If $\displaystyle 0<\left\|(x-1,y)\right\| = \sqrt{(x-1)^2+y^2}<\delta$, FIXED AFTER EDIT.

then $\displaystyle \left|g(x,y) - 0\right|<\epsilon$
$\displaystyle \left|g(x,y)\right| = \left|\frac{(x-1)^2 \ln (x)}{(x-1)^2+y^2}\right|= \newline \left|\frac{(x-1)^2}{(x-1)^2+y^2}\right|\left|\ln[x]\right| \leq \left|\frac{(x-1)^2}{(x-1)^2}\right| \left|\ln[x]\right| = \left| \ln[x] \right|$

What would be a good choice for $\displaystyle \delta$ so that $\displaystyle \ln[x] < \epsilon$?

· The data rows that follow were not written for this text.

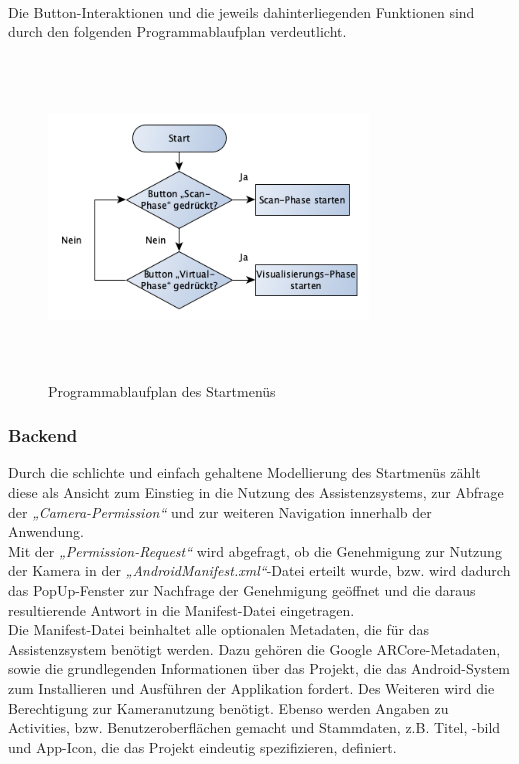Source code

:\\
Die Button-Interaktionen und die jeweils dahinterliegenden Funktionen sind durch den folgenden Programmablaufplan verdeutlicht. 
\begin{figure}[hbt!]
    \centering
    \includegraphics[width=8.5cm,height=8.5cm,keepaspectratio]{4Umsetzung/Bilder/startPAP.png}
    \caption{Programmablaufplan des Startmenüs}
    \label{pic:startmenu}
\end{figure}
\pagebreak
\subsubsection{Backend}
Durch die schlichte und einfach gehaltene Modellierung des Startmenüs zählt diese als Ansicht zum Einstieg in die Nutzung des Assistenzsystems, zur Abfrage der 
\textit{„Camera-Permission“} und zur weiteren Navigation innerhalb der Anwendung.
\\ 
Mit der \textit{„Permission-Request“} wird abgefragt, ob die Genehmigung zur Nutzung der Kamera in der \textit{„AndroidManifest.xml“}-Datei erteilt wurde, bzw. 
wird dadurch das PopUp-Fenster zur Nachfrage der Genehmigung geöffnet und die daraus resultierende Antwort in die Manifest-Datei eingetragen. 
\\ 
\linebreak
Die Manifest-Datei beinhaltet alle optionalen Metadaten, die für das Assistenzsystem benötigt werden. Dazu gehören die Google ARCore-Metadaten, sowie die 
grundlegenden Informationen über das Projekt, die das Android-System zum Installieren und Ausführen der Applikation fordert. Des Weiteren wird 
die Berechtigung zur Kameranutzung benötigt. Ebenso werden Angaben zu Activities, bzw. Benutzeroberflächen gemacht und Stammdaten, z.B. Titel, -bild und 
App-Icon, die das Projekt eindeutig spezifizieren, definiert.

But now that I look at it, it seems like I've done the process a tedious way as I'm not employing the IF statement (simply divided it out).

• Oct 10th 2012, 08:04 AM
hollywood
Re: Proving the limit of a multivariable function
You want $\displaystyle |\ln{x}|<\epsilon$, so:

$\displaystyle -\epsilon < \ln{x}<\epsilon$

$\displaystyle e^{-\epsilon}<x<e^{\epsilon}$

$\displaystyle e^{-\epsilon}-1<x-1<e^{\epsilon}-1$.

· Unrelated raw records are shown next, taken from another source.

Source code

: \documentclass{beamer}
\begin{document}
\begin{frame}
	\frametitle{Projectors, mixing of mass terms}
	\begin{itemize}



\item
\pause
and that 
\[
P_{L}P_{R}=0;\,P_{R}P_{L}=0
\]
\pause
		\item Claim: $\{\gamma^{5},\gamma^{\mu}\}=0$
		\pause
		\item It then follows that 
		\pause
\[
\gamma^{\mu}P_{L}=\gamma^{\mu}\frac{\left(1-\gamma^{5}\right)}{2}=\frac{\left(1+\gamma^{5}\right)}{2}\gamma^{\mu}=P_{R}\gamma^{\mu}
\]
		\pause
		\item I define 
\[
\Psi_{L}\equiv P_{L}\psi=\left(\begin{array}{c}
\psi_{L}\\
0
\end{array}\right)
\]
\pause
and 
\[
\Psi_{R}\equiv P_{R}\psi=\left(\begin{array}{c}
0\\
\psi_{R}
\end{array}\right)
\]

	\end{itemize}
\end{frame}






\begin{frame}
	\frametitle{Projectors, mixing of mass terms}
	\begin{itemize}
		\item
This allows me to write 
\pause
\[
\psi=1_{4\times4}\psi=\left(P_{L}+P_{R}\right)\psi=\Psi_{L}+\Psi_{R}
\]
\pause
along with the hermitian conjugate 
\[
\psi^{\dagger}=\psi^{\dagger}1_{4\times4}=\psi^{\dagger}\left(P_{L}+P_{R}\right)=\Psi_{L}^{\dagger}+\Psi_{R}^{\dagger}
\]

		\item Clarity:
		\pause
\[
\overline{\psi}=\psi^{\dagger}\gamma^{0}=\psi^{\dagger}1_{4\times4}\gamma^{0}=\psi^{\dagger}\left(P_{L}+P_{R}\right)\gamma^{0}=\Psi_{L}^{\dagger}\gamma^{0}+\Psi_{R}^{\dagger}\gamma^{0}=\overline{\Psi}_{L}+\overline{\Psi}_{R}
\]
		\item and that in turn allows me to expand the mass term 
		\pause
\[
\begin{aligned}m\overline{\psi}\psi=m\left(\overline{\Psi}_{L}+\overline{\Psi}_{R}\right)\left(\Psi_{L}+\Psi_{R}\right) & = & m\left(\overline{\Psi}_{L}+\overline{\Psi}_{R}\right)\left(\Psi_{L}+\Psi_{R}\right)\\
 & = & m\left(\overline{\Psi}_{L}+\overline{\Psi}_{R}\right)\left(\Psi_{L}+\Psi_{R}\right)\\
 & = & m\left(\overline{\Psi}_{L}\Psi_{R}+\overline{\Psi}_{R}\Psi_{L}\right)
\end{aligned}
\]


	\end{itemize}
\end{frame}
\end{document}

So choose $\displaystyle \delta=\min(1-e^{-\epsilon},e^{\epsilon}-1)$.

- Hollywood
• Oct 10th 2012, 09:56 AM
mrmackey
Re: Proving the limit of a multivariable function
Hi Hollywood,

Thanks for replying, By the way, I fixed the IF statement in my OP because of a small mistake.

Secondly, I'm not sure how this choice of $\displaystyle \delta$ helps. In fact, I'm not sure if any choice of it will help. As I mentioned, I think my process to end up at just $\displaystyle \left|\ln[x]\right|$ is unwise since that means the $\displaystyle 0 < \sqrt{(x-1)^2+y^2}<\delta$ becomes unused in the proof.

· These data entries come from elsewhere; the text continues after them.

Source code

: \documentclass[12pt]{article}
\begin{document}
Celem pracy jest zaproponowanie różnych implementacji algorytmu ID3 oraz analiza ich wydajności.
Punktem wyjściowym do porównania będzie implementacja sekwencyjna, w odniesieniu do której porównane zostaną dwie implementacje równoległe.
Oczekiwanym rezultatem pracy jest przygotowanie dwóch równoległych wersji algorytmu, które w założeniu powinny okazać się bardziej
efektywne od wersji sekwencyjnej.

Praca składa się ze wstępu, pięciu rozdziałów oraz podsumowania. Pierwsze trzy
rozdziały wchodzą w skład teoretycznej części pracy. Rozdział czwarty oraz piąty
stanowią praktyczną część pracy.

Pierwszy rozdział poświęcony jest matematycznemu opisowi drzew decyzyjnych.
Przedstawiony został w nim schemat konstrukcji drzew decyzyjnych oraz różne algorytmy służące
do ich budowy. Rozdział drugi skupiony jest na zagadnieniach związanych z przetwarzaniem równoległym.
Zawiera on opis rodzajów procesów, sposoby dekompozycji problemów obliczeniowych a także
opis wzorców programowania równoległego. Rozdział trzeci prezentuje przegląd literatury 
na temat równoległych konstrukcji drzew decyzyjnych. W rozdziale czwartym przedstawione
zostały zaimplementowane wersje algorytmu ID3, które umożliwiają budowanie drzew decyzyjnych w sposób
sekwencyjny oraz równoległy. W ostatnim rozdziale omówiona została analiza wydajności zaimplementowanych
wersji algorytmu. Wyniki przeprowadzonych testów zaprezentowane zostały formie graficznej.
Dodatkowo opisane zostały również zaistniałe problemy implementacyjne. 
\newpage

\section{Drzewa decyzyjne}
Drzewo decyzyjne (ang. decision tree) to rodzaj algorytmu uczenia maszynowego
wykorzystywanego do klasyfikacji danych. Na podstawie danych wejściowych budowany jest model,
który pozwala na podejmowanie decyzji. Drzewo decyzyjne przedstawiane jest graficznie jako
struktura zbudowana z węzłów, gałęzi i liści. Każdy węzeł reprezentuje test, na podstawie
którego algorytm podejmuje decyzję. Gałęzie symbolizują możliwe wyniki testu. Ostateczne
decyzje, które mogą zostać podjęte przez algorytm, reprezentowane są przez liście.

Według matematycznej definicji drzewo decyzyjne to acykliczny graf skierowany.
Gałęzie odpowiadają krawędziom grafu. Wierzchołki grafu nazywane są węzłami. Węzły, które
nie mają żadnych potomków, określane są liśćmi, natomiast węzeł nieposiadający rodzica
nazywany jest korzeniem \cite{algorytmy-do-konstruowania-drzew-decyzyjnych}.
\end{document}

Plus, the $\displaystyle \sqrt{(x-1)^2+y^2}$ is actually $\displaystyle \frac{1}{\sqrt{(x-1)^2+y^2}}$ in the proof. Taking the reciprocal of the $\displaystyle \sqrt{(x-1)^2+y^2}$ would only give a $\displaystyle \geq \frac{1}{\delta}$ and not a $\displaystyle \leq \frac{1}{\delta}$ part. And we don't want to bound from below with $\displaystyle \epsilon$, we want to do so from above.

Maybe I should restart the process all together? Any advice on how to approach this?
• Oct 11th 2012, 12:00 AM
hollywood
Re: Proving the limit of a multivariable function
To show that the limit is zero:

Given $\displaystyle \epsilon>0$, set $\displaystyle \delta=\min(1-e^{-\epsilon},e^{\epsilon}-1)$.

Then whenever $\displaystyle \sqrt{(x-1)^2+y^2}<\delta$, we have $\displaystyle |x-1|<\delta$, so
$\displaystyle e^{-\epsilon}-1<x-1<e^{\epsilon}-1$
$\displaystyle e^{-\epsilon}<x<e^{\epsilon}$
$\displaystyle -\epsilon < \ln{x}<\epsilon$
$\displaystyle |\ln{x}|<\epsilon$

And as a result,
$\displaystyle \left|g(x,y) - 0\right|=$
$\displaystyle \left|g(x,y)\right| = \left|\frac{(x-1)^2 \ln (x)}{(x-1)^2+y^2}\right|=$
$\displaystyle \left|\frac{(x-1)^2}{(x-1)^2+y^2}\right|\left|\ln[x]\right| \leq$
$\displaystyle \left|\frac{(x-1)^2}{(x-1)^2}\right| \left|\ln[x]\right| =$
$\displaystyle \left| \ln[x] \right| < \epsilon$.

I think that's a sound argument.

The $\displaystyle y^2$ in the denominator always pushes the function closer to zero, so that's why it's not a significant part of the proof.

- Hollywood
• Oct 11th 2012, 02:39 AM
mrmackey
Re: Proving the limit of a multivariable function
That works perfectly Hollywood! Thanks a bunch for taking the time to help me and for explaining the process (so that I learn for similar problems in the future).

If someone can mark this as solved, it would be great. Again, thank you!